Although the filtering tool is accessed through the webmail program
(SquirrelMail) that comes with the new server, it does not depend on
using webmail to read your mail. The filtering takes place at the time
a message is received by the server, and the results of the filtering
are the same, regardless of whether you read the mail with webmail, or
with some another mail reader like pine or mutt.
(For more about webmail, see the separate page Webmail
Tips.)
-
Mail filtering only affects incoming mail; there is no (easy) way to
have the filtering action also apply to outgoing mail. This is an
inherent limitation of all so-called "server-side" mail filtering
programs, and there is no good way around it. While most filtering
tasks (such as vacation replies, or spam filtering) only make sense for
incoming mail, some (such as auto-saving messages into folders)
would be useful to have applied to both incoming and outgoing mail.
as well. Unfortunately, this is not possible with standard filtering
tools.
-
Go to the webmail address,
https://webmail.math.uiuc.edu,
log in with your AD (Active Directory) username and password.
(See ??? for help with the AD authentication.)
- Click on "Filters" at the top of the main window.
- Click on the button "Add a New Rule" near the bottom of the screen.
This will bring up the form in which you specify the rules for your
filter. The following sections show how to do this for various common
scenarios.
Messages with a CITES spam score of 80 (on a 0 - 100 scale)

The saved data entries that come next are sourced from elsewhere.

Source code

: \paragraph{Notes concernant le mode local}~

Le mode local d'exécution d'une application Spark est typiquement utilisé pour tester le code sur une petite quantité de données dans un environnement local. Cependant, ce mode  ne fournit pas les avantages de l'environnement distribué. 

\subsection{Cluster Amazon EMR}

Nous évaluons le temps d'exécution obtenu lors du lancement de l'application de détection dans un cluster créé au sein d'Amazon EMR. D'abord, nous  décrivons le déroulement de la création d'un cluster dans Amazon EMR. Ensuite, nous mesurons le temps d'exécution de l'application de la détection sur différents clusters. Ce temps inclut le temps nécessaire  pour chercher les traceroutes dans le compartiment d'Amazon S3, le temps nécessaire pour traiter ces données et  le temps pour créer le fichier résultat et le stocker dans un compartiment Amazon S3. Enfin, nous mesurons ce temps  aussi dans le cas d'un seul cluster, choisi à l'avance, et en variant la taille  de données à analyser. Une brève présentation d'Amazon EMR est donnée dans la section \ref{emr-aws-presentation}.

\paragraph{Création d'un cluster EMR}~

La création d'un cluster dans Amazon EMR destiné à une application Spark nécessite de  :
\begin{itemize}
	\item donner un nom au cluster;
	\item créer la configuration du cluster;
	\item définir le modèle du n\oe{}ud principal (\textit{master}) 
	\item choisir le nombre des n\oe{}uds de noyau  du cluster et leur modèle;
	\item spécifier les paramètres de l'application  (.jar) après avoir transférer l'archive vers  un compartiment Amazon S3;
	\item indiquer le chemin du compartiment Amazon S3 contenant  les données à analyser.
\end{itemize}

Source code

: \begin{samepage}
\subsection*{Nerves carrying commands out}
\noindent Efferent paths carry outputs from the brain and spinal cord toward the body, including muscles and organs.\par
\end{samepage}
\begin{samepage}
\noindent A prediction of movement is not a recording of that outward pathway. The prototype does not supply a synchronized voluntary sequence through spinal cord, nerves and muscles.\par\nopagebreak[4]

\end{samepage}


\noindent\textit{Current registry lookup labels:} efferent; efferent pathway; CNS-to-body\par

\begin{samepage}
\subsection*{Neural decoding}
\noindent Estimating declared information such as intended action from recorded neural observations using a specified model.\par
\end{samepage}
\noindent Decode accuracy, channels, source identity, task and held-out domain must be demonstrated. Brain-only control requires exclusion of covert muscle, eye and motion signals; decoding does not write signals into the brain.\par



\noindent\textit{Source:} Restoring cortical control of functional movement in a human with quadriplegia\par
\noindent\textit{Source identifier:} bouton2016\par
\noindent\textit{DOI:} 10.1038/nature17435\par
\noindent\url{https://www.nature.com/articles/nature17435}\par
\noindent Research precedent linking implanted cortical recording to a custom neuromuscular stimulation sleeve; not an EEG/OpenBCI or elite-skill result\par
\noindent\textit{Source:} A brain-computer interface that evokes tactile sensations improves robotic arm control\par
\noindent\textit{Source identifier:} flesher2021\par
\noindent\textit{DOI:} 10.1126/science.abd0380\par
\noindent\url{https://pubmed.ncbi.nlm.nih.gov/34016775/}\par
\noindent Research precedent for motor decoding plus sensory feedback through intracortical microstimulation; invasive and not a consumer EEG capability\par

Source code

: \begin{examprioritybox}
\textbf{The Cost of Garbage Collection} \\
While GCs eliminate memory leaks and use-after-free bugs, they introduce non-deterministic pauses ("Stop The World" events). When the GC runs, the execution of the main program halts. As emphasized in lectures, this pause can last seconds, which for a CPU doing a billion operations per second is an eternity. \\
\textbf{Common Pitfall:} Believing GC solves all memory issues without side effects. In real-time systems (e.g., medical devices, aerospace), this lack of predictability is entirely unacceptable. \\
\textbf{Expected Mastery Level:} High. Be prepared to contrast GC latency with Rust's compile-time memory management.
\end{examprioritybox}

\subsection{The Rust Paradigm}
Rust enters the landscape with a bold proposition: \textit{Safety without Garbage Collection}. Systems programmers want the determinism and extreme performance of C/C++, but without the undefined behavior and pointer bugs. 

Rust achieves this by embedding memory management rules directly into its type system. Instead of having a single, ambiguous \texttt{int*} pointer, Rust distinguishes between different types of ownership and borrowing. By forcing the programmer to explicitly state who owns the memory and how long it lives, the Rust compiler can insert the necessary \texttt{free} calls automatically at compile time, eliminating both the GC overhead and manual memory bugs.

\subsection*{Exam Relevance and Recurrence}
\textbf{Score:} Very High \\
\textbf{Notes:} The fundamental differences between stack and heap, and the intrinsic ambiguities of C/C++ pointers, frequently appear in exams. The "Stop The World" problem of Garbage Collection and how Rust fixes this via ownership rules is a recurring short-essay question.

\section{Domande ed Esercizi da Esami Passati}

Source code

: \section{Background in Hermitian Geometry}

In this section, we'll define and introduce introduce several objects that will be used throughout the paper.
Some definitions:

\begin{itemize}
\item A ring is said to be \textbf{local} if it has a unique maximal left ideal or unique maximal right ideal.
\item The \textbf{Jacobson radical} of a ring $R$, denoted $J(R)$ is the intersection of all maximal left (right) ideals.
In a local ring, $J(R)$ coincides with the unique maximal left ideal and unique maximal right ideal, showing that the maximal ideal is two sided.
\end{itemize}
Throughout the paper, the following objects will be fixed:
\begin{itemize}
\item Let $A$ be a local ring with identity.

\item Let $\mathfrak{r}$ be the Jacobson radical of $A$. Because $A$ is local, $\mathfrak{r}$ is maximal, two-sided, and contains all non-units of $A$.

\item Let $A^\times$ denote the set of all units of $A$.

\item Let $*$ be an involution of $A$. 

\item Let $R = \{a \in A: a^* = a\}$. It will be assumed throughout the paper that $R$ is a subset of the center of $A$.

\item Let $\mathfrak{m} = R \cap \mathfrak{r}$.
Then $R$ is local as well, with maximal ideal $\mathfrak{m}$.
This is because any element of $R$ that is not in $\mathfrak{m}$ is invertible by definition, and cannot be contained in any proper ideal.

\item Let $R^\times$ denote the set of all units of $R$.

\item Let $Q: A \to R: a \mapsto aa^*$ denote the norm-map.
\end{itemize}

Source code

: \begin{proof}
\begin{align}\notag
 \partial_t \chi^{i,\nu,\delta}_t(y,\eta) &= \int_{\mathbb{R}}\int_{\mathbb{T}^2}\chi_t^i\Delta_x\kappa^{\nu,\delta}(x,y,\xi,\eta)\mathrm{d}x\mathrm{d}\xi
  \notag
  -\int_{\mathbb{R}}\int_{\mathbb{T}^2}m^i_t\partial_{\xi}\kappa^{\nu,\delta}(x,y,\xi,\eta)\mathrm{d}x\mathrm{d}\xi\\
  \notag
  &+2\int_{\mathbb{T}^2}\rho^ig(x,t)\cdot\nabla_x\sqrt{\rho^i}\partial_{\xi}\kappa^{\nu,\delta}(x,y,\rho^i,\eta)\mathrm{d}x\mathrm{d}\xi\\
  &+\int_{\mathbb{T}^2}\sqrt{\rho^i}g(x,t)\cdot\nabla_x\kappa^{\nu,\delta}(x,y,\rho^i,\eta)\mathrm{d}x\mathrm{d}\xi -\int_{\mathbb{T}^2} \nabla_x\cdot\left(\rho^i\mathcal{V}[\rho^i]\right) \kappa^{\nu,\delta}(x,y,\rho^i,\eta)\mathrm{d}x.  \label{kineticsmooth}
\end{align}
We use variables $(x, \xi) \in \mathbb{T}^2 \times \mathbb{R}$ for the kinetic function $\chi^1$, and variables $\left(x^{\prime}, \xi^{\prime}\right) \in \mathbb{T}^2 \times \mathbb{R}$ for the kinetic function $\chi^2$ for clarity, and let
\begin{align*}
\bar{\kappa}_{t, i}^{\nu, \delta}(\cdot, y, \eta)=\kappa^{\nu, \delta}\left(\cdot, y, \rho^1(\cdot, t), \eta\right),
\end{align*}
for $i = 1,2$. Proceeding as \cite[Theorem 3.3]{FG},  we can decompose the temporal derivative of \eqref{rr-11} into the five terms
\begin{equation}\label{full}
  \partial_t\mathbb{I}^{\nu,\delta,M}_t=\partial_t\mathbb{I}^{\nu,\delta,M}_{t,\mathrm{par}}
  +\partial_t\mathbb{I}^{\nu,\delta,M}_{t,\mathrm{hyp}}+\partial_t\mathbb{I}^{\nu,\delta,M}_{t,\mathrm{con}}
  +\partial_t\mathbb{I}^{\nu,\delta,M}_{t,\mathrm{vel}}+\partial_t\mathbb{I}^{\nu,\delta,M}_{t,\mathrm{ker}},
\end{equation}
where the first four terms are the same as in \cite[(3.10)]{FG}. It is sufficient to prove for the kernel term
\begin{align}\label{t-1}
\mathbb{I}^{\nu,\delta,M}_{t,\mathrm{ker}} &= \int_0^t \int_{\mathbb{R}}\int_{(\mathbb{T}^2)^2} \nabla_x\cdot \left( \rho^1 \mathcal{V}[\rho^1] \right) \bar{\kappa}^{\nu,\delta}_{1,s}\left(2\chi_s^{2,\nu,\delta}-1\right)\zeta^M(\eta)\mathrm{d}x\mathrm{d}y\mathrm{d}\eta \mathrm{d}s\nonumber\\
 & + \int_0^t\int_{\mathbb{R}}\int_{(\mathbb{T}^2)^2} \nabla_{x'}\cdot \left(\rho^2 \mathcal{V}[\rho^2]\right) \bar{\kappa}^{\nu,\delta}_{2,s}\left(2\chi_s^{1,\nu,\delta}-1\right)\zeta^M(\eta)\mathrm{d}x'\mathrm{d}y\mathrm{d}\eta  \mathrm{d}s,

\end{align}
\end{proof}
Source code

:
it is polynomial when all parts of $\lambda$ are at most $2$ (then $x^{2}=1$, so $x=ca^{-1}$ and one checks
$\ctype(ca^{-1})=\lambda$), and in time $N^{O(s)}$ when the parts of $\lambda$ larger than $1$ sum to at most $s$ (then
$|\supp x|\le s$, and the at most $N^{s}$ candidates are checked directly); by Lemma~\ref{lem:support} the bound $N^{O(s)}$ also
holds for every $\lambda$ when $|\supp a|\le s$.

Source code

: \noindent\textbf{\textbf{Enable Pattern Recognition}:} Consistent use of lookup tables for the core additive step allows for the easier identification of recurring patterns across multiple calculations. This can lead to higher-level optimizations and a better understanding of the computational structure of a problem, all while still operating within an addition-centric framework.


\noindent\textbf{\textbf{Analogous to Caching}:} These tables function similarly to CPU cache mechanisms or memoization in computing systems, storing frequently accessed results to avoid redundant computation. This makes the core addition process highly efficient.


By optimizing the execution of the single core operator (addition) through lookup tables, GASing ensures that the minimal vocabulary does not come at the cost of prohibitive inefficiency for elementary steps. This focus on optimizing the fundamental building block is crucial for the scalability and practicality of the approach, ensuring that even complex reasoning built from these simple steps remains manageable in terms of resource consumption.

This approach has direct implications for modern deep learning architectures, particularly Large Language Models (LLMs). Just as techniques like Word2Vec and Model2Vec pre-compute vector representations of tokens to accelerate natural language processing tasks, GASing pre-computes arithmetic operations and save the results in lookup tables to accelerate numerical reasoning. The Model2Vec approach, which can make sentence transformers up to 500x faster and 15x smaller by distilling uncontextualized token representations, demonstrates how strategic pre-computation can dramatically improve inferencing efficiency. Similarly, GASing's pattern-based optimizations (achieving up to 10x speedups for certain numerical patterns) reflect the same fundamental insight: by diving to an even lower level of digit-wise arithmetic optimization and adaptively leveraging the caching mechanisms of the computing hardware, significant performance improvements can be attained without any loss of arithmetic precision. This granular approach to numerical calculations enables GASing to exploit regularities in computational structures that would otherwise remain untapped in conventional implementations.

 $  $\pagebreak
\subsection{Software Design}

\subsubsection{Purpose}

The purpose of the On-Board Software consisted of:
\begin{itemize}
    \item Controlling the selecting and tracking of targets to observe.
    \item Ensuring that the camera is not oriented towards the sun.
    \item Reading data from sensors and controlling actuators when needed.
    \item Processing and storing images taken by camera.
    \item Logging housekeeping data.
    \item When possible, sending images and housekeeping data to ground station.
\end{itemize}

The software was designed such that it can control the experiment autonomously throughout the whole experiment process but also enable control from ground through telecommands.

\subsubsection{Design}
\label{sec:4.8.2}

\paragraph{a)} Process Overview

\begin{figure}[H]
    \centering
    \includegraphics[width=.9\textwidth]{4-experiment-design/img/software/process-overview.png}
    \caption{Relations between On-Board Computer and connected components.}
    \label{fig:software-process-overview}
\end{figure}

are deleted systemwide. This takes care of the vast majority of incoming
spam, but it is a rather conservative policy, and you might want to be
more aggressive and "quarantine" messages with lower spam scores (e.g.,
above 50, or above 10) by filing them away onto spam folders. This
prevents the messages from showing up in your INBOX, but you can still
examine them, and check for false positives, by going to the
spam/quarantine folders. Here is how to do this:
- Follow the steps in the "Getting started" section to get to the
fill-out form for a new filter.
-
From the drop-down menus in the "Condition" section,
pick "Header", "X-Spam-Score", and "is greater
or equal to". In the text field specify a value for the spam score above
which you want to filter away spam, say "50".
-
In the "Action" section, pick "Move messages into". This pops up a
submenu; pick "a new folder, named", and choose a name for the folder,
say "spam50", to indicate spam with a score of at least 50.
This folder will be a subfolder of the main folder, INBOX.
-
In the "Additional Actions" section, check the "Stop" box. This prevents
messages from being processed by other rules you might have set up.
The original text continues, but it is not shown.